Gemapatas dilaksanakan Badan Pertanahan Kabupaten Barru dihadiri Bupati Barru Suardi Saleh dan agenda nasional ini diawali dengan pemasangan patok batas bidang tanah (satu juta patok batas bidang tanah untuk indonesia)
Kepala Kantor Pertanahan Barru, menyatakan Gemapatas bertujuan memastikan bidang-bidang tanah yang dimiliki oleh pemilik tanah, mempermudah program sertifikat. Sementara itu Bupati Barru Suardi Saleh mengawali sambutan dengan mengucapkan terima kasih kepada Kepala BPN atas pelaksanaan GEMAPATAS
Suardi menjelaskan dengan adanya kegiatan Pemasokan Patok Batas ini sangat membantu masyatakat dalam memperoleh kepastian hukum atas hak milik tanah,
Kepada masyarakat yang sudah memperoleh Kepastian hukum akan dimudahkan dalam penerbitan Sertifikat Tanah yang dapat dimanfaatkan masyarakat untuk peningkatan kesejahteraan.
Suardi juga mewarning agar Kepala desa dan seluruh pihak membantu program ini agar dapat berjalan sesuai hasil atau target yang diinginkan.

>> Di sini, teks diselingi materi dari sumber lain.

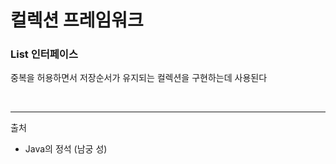 # 컬렉션 프레임워크

### List 인터페이스

중복을 허용하면서 저장순서가 유지되는 컬렉션을 구현하는데 사용된다



<br/>

---
출처
- Java의 정석 (남궁 성)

“Gerakan ini juga untuk memotivasi masyarakat agar mendaftarkan tanahnya, diharapkan dengan program pemerintah ini tidak ada lagi tanah masyarakat yang tidak bersertifikat. Saya berharap program ini bisa berjalan baik, lancar dan dapat mewujudkan adanya kepastian administrasi tanah,” ucap Suardi.
“Kita mengharapkan dukungan dari semua elemen agar kegiatan pemasangan tanda batas ini berjalan lancar dan menjangkau semua elemen masyarakat,” pungkasnya.